Garnett Knights let their tools do the talking for those in need
by Joe Bollig
WELDA — It wasn’t quite 9 a.m., but the 10-member Knights of Columbus crew from Garnett had already torn away the old front porch and was setting up the posts for the new.
Seventy-eight-year-old Ivan Hill, leaning lightly on his cane, seemed to enjoy the swirl of activity all around him. And when his wife Cecilia, 69, came out to check on the Knights’ progress, she couldn’t help but be impressed.
The Knights of Columbus, Holy Angels Council No.1368, were working together like a well-oiled machine—perhaps not so surprising considering some of them were professional framers, and six of them were closely related.
But even the Knights were surprised when, by noon, they were almost ready to start laying down the tar paper and begin shingling. The Hills would have a new porch before 2 p.m.—a nearly Christmas present, of sorts.
Ivan and Cecilia Hill are long time members of Holy Angels Parish in Garnett. All seven of their children went to the parish school, and Cecilia—a convert from the Episcopal faith—has been a eucharistic minister for 27 years.
But most of their children have moved away now. Ones on still lives nearby, but is struggling with cancer and is unable to help.
“My son-in-law tried to fix [the porch],”recalls Cecilia, “but he couldn’t.

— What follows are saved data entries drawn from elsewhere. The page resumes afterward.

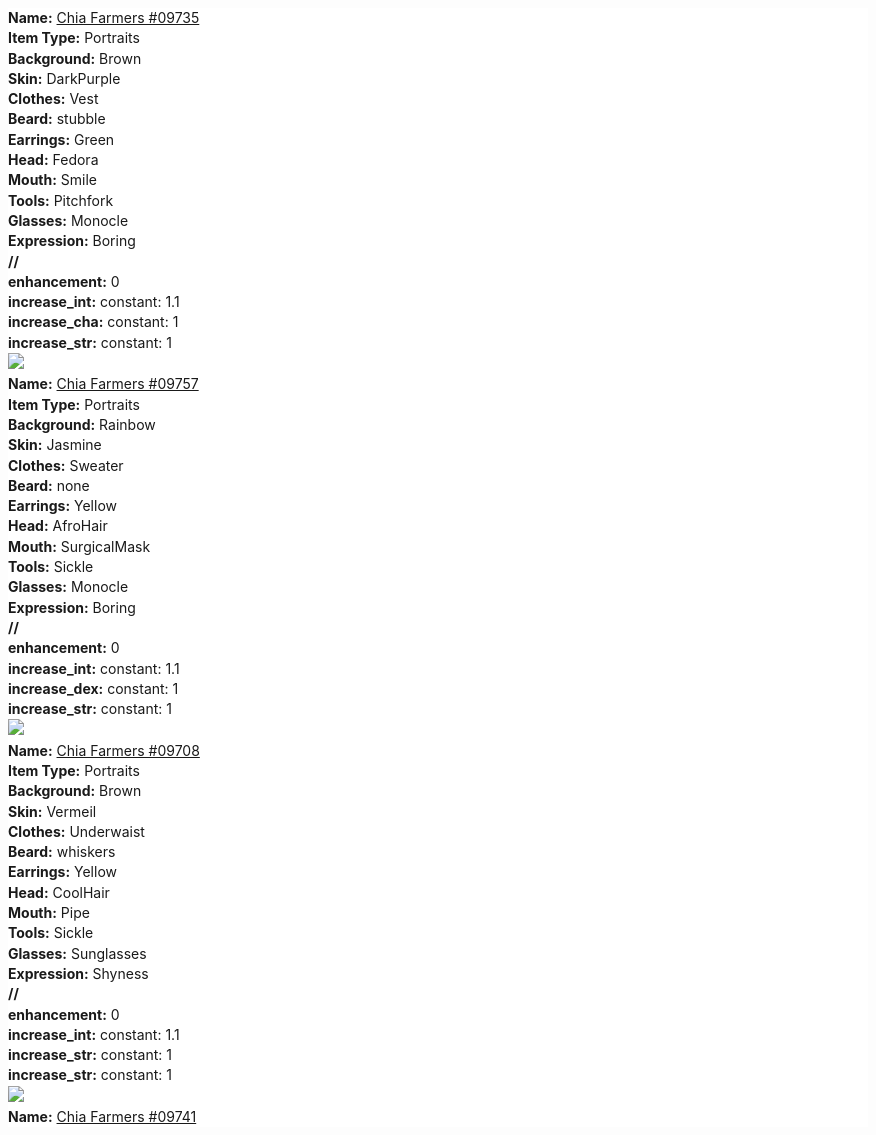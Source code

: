 <div><strong>Name:</strong> <a href="https://mintgarden.io/nfts/nft1ygg6m9cq890e66vhlmsmdqszww0egwhw5dats77v0jt35qmjx7zsq8cq87">Chia Farmers #09735</a></div>
<div><strong>Item Type:</strong> Portraits</div>
<div><strong>Background:</strong> Brown</div>
<div><strong>Skin:</strong> DarkPurple</div>
<div><strong>Clothes:</strong> Vest</div>
<div><strong>Beard:</strong> stubble</div>
<div><strong>Earrings:</strong> Green</div>
<div><strong>Head:</strong> Fedora</div>
<div><strong>Mouth:</strong> Smile</div>
<div><strong>Tools:</strong> Pitchfork</div>
<div><strong>Glasses:</strong> Monocle</div>
<div><strong>Expression:</strong> Boring</div>
<div><strong>//</strong></div><div><strong>enhancement:</strong> 0</div>
<div><strong>increase_int:</strong> constant: 1.1</div>
<div><strong>increase_cha:</strong> constant: 1</div>
<div><strong>increase_str:</strong> constant: 1</div>
</div>
<div class="item_thumbnail">
<a href="https://mintgarden.io/nfts/nft1vn32hwglxclx5j8acksv5x0yug9u5c9vm4mgqgmcappxlrj7frmqpvzlzn"><img loading="lazy" src="https://assets.mainnet.mintgarden.io/thumbnails/a48e2c2e7345540739132a34081181328be625e95daa2398977ddd3e4732ff2d.webp"></a>
<div><strong>Name:</strong> <a href="https://mintgarden.io/nfts/nft1vn32hwglxclx5j8acksv5x0yug9u5c9vm4mgqgmcappxlrj7frmqpvzlzn">Chia Farmers #09757</a></div>
<div><strong>Item Type:</strong> Portraits</div>
<div><strong>Background:</strong> Rainbow</div>
<div><strong>Skin:</strong> Jasmine</div>
<div><strong>Clothes:</strong> Sweater</div>
<div><strong>Beard:</strong> none</div>
<div><strong>Earrings:</strong> Yellow</div>
<div><strong>Head:</strong> AfroHair</div>
<div><strong>Mouth:</strong> SurgicalMask</div>
<div><strong>Tools:</strong> Sickle</div>
<div><strong>Glasses:</strong> Monocle</div>
<div><strong>Expression:</strong> Boring</div>
<div><strong>//</strong></div><div><strong>enhancement:</strong> 0</div>
<div><strong>increase_int:</strong> constant: 1.1</div>
<div><strong>increase_dex:</strong> constant: 1</div>
<div><strong>increase_str:</strong> constant: 1</div>
</div>
<div class="item_thumbnail">
<a href="https://mintgarden.io/nfts/nft1z7kqmvq6dwypvmrfm4ea6s4cptxkcf9s40uxu3h8v926a7sdnk7sfr0s0g"><img loading="lazy" src="https://assets.mainnet.mintgarden.io/thumbnails/7ef7b68b54c60e78049b200f039ea9963998051ca2fa1b2672e39f83908d85c3.webp"></a>
<div><strong>Name:</strong> <a href="https://mintgarden.io/nfts/nft1z7kqmvq6dwypvmrfm4ea6s4cptxkcf9s40uxu3h8v926a7sdnk7sfr0s0g">Chia Farmers #09708</a></div>
<div><strong>Item Type:</strong> Portraits</div>
<div><strong>Background:</strong> Brown</div>
<div><strong>Skin:</strong> Vermeil</div>
<div><strong>Clothes:</strong> Underwaist</div>
<div><strong>Beard:</strong> whiskers</div>
<div><strong>Earrings:</strong> Yellow</div>
<div><strong>Head:</strong> CoolHair</div>
<div><strong>Mouth:</strong> Pipe</div>
<div><strong>Tools:</strong> Sickle</div>
<div><strong>Glasses:</strong> Sunglasses</div>
<div><strong>Expression:</strong> Shyness</div>
<div><strong>//</strong></div><div><strong>enhancement:</strong> 0</div>
<div><strong>increase_int:</strong> constant: 1.1</div>
<div><strong>increase_str:</strong> constant: 1</div>
<div><strong>increase_str:</strong> constant: 1</div>
</div>
<div class="item_thumbnail">
<a href="https://mintgarden.io/nfts/nft1grernuunvwntd4zs3mcn6ema9r8u5h99yery47mvjj7p63ueuk3qsu0emg"><img loading="lazy" src="https://assets.mainnet.mintgarden.io/thumbnails/d9d8d9e5feed77de3a94d8d8c79d3c3062a5738d64946f935d587ece0bc1f456.webp"></a>
<div><strong>Name:</strong> <a href="https://mintgarden.io/nfts/nft1grernuunvwntd4zs3mcn6ema9r8u5h99yery47mvjj7p63ueuk3qsu0emg">Chia Farmers #09741</a></div>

“I needed a whole bunch of them—and I don’t have that many sons-in-law! Anyway, they’re far away.”
The Knights, however, proved pretty good substitutes.
“They’re just like my sons,” she said, beaming. “I know most of them. I’ve seen them growup. They’re just like my sons.”
A man of fewer words than his wife, Ivan was moved by the workers’ generosity nevertheless.
“This is a bunch of really good men,” he said softly. “I have a lot of respect for the Knights of Columbus.”
The Hills live in Welda, about 7 miles south of Garnett. Their front porch was the first home-repair project for The Twelve Months of Christmas, an ecumenical community service project administered by the Knights of Columbus of Garnett and the surrounding area.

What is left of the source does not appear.